We live in an age where (1) there are now entire industries focused on generating mathematical proofs, through formal verification, theorem proving and interactive proving [1]  (2) many people believe AI will be eating the world. Perhaps metaphorically, perhaps literally.

It is only natural that some of the brightest minds alive are working to prove properties about these AI systems, to make them more safe, robust, and perhaps even more effective. In this note, I'll discuss two different ways in which interactive proof systems can be used for this purpose.

Technique 1: Creating proofs of knowledge about an AI model's training or inference run

A lot of recent efforts have focused on creating interactive proofs of a model's training or inference run. That could allow a model provider to succinctly prove to a user that the model adheres to certain attractive properties. For example, you could:

• Allow a model provider to prove that the same model was used for different inferences, so the user is really getting their money's worth of AI.
• Allow a model provider to prove that the same model was used during inference as was audited by a trusted third party.
• Allow a model provider to prove that the model is not secretly trying to take over the world.

However, this approach does have challenges. It's likely that generating an interactive proof will have at least 1000x overhead over the original computation for the foreseeable future even in the most optimistic engineering scenario's.

Technique 2: Letting an AI model's inference prove its own correctness

In contrast to this, a different setup was recently invented by Amit, Goldwasser, Paradise and Rothblum. Their contribution allows for a model to prove their own correctness. And amazingly, the model can do this using interactive proofs (which can be made non-interactive), and we know we can create interactive proofs for a very large amount of statements.

There is a subtle limitation to be aware of. If your goal is to just create an interactive proof of some computation  (technique 1), you can do so for arbitrary computations, even if the computation is not legible or usable in any way. However, the purpose of self-proving models, is to actually prove correctness of the result. The verifier must thus have some understanding and notion of what correctness means exactly. We know how to compute and prove a number's greatest common divisor, whereas we don't and can't know exactly what weather it'll be 10 years from now.
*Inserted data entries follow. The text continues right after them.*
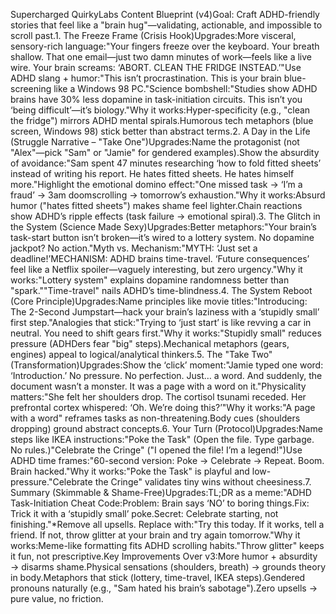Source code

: Supercharged QuirkyLabs Content Blueprint (v4)Goal: Craft ADHD-friendly stories that feel like a "brain hug"—validating, actionable, and impossible to scroll past.1. The Freeze Frame (Crisis Hook)Upgrades:More visceral, sensory-rich language:"Your fingers freeze over the keyboard. Your breath shallow. That one email—just two damn minutes of work—feels like a live wire. Your brain screams: ‘ABORT. CLEAN THE FRIDGE INSTEAD.’"Use ADHD slang + humor:"This isn’t procrastination. This is your brain blue-screening like a Windows 98 PC."Science bombshell:"Studies show ADHD brains have 30% less dopamine in task-initiation circuits. This isn’t you ‘being difficult’—it’s biology."Why it works:Hyper-specificity (e.g., "clean the fridge") mirrors ADHD mental spirals.Humorous tech metaphors (blue screen, Windows 98) stick better than abstract terms.2. A Day in the Life (Struggle Narrative – "Take One")Upgrades:Name the protagonist (not "Alex"—pick "Sam" or "Jamie" for gendered examples).Show the absurdity of avoidance:"Sam spent 47 minutes researching ‘how to fold fitted sheets’ instead of writing his report. He hates fitted sheets. He hates himself more."Highlight the emotional domino effect:"One missed task → ‘I’m a fraud’ → 3am doomscrolling → tomorrow’s exhaustion."Why it works:Absurd humor ("hates fitted sheets") makes shame feel lighter.Chain reactions show ADHD’s ripple effects (task failure → emotional spiral).3. The Glitch in the System (Science Made Sexy)Upgrades:Better metaphors:"Your brain’s task-start button isn’t broken—it’s wired to a lottery system. No dopamine jackpot? No action."Myth vs. Mechanism:"MYTH: ‘Just set a deadline!’MECHANISM: ADHD brains time-travel. ‘Future consequences’ feel like a Netflix spoiler—vaguely interesting, but zero urgency."Why it works:"Lottery system" explains dopamine randomness better than "spark.""Time-travel" nails ADHD’s time-blindness.4. The System Reboot (Core Principle)Upgrades:Name principles like movie titles:"Introducing: The 2-Second Jumpstart—hack your brain’s laziness with a ‘stupidly small’ first step."Analogies that stick:"Trying to ‘just start’ is like revving a car in neutral. You need to shift gears first."Why it works:"Stupidly small" reduces pressure (ADHDers fear "big" steps).Mechanical metaphors (gears, engines) appeal to logical/analytical thinkers.5. The "Take Two" (Transformation)Upgrades:Show the ‘click’ moment:"Jamie typed one word: ‘Introduction.’ No pressure. No perfection. Just… a word. And suddenly, the document wasn’t a monster. It was a page with a word on it."Physicality matters:"She felt her shoulders drop. The cortisol tsunami receded. Her prefrontal cortex whispered: ‘Oh. We’re doing this?’"Why it works:"A page with a word" reframes tasks as non-threatening.Body cues (shoulders dropping) ground abstract concepts.6. Your Turn (Protocol)Upgrades:Name steps like IKEA instructions:"Poke the Task" (Open the file. Type garbage. No rules.)"Celebrate the Cringe" ("I opened the file! I’m a legend!")Use ADHD time frames:"60-second version: Poke → Celebrate → Repeat. Boom. Brain hacked."Why it works:"Poke the Task" is playful and low-pressure."Celebrate the Cringe" validates tiny wins without cheesiness.7. Summary (Skimmable & Shame-Free)Upgrades:TL;DR as a meme:"ADHD Task-Initiation Cheat Code:Problem: Brain says ‘NO’ to boring things.Fix: Trick it with a ‘stupidly small’ poke.Secret: Celebrate starting, not finishing."*Remove all upsells. Replace with:"Try this today. If it works, tell a friend. If not, throw glitter at your brain and try again tomorrow."Why it works:Meme-like formatting fits ADHD scrolling habits."Throw glitter" keeps it fun, not prescriptive.Key Improvements Over v3:More humor + absurdity → disarms shame.Physical sensations (shoulders, breath) → grounds theory in body.Metaphors that stick (lottery, time-travel, IKEA steps).Gendered pronouns naturally (e.g., "Sam hated his brain’s sabotage").Zero upsells → pure value, no friction.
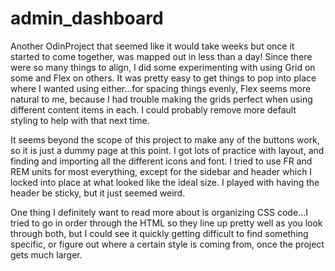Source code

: # admin_dashboard

Another OdinProject that seemed like it would take weeks but once it started to come together, was mapped out in less than a day! Since there were so many things to align, I did some experimenting with using Grid on some and Flex on others. It was pretty easy to get things to pop into place where I wanted using either...for spacing things evenly, Flex seems more natural to me, because I had trouble making the grids perfect when using different content items in each. I could probably remove more default styling to help with that next time.

It seems beyond the scope of this project to make any of the buttons work, so it is just a dummy page at this point. I got lots of practice with layout, and finding and importing all the different icons and font. I tried to use FR and REM units for most everything, except for the sidebar and header which I locked into place at what looked like the ideal size. I played with having the header be sticky, but it just seemed weird. 

One thing I definitely want to read more about is organizing CSS code...I tried to go in order through the HTML so they line up pretty well as you look through both, but I could see it quickly getting difficult to find something specific, or figure out where a certain style is coming from, once the project gets much larger.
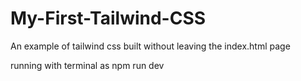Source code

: # My-First-Tailwind-CSS
An example of tailwind css built without leaving the index.html page

running with terminal as npm run dev
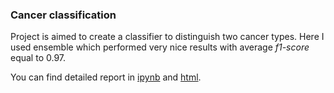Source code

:### Cancer classification 

Project is aimed to create a classifier to distinguish two cancer types. Here I used ensemble which performed very nice results with average *f1-score* equal to 0.97. 

You can find detailed report in [ipynb](https://github.com/danon6868/BI_Stat_2020/blob/main/cancer_classification/notebooks/cancer_classification.ipynb) and [html](https://danon6868.github.io/BI_Stat_2020/cancer_classification.html).
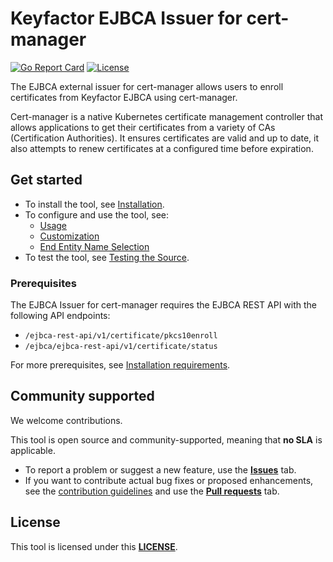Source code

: # Keyfactor EJBCA Issuer for cert-manager

[![Go Report Card](https://goreportcard.com/badge/github.com/Keyfactor/ejbca-cert-manager-issuer)](https://goreportcard.com/report/github.com/Keyfactor/ejbca-cert-manager-issuer)
[![License](https://img.shields.io/badge/License-Apache%202.0-blue.svg)](https://img.shields.io/badge/License-Apache%202.0-blue.svg)

The EJBCA external issuer for cert-manager allows users to enroll certificates from Keyfactor EJBCA using cert-manager.

Cert-manager is a native Kubernetes certificate management controller that allows applications to get their certificates from a variety of CAs (Certification Authorities). It ensures certificates are valid and up to date, it also attempts to renew certificates at a configured time before expiration.

## Get started

* To install the tool, see [Installation](docs/install.md).
* To configure and use the tool, see: 
  * [Usage](docs/config_usage.md)
  * [Customization](docs/annotations.md)
  * [End Entity Name Selection](docs/endentitynamecustomization.md)
* To test the tool, see [Testing the Source](docs/testing.md).

### Prerequisites
The EJBCA Issuer for cert-manager requires the EJBCA REST API with the following API endpoints:
* `/ejbca-rest-api/v1/certificate/pkcs10enroll`
* `/ejbca/ejbca-rest-api/v1/certificate/status`

For more prerequisites, see [Installation requirements](docs/install.md#requirements).

## Community supported
We welcome contributions.

This tool is open source and community-supported, meaning that **no SLA** is applicable.

* To report a problem or suggest a new feature, use the **[Issues](../../issues)** tab.
* If you want to contribute actual bug fixes or proposed enhancements, see the [contribution guidelines](https://github.com/Keyfactor/ejbca-k8s-csr-signer/blob/main/CONTRIBUTING.md) and use the **[Pull requests](../../pulls)** tab.

## License
This tool is licensed under this **[LICENSE](LICENSE)**. 
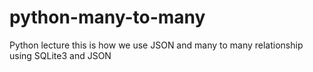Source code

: # python-many-to-many
Python lecture this is how we use JSON and many to many relationship using SQLite3 and JSON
So, how does a model go about proving correctness? The basic technique is really conceptually quite simple:

1. During training, a model should not just train on correct examples, but it additionally trains on correct proving transcripts. For example, if a model is trained to output greatest common divisors, it should additionally train on transcripts which can convince a verifier that a number is indeed the greatest common divisor. To make this more effective and efficient, the transcript can also be annotated, succinctness is not our friend at this point.
2. During inference, part of the model's output will not just be the output relating to a query, but also a transcript which should convince a verifier of the correctness of the output. Taking the above example again, ...

There are many scenario's where ZK proofs can further compress the interaction.

Now, how exciting is this? While the generality of this recent insight is intriguing, there are reasons to be skeptical. Because it seems that this approach is incredibly inefficient.

Most ML is used for probabilistic functions, and they can be extremely efficient and powerful at that. And most formal verification in the context of ML, is geared towards ensuring that the model is unbiased or that it has a limited bias in its probabilities with regards to some hypothetical ground truth. In turn, ML can be used to "speed up" the analysis to template most of the required formal verification

The big question is: for which classes of functions, will the transcript to verify correctness of its output (and training on it) not be orders of magnitude larger than computing and formally verifying the function directly? There may be function-specific transcripts which are very efficient, but that eats away at the generality of this technique. A more general way would be to train a model on transcripts of formal verification languages like Lean or ACL2, but this would be extremely expensive. Training on small functions (and their correctness) will quickly get way to expensive.

To conclude, this is very exciting work, but will need fundamental improvements with regards to creating succinct transcripts in an automated way.

Footnotes

[1] By no means is this an exhaustive or mutually exclusive list of proving methods.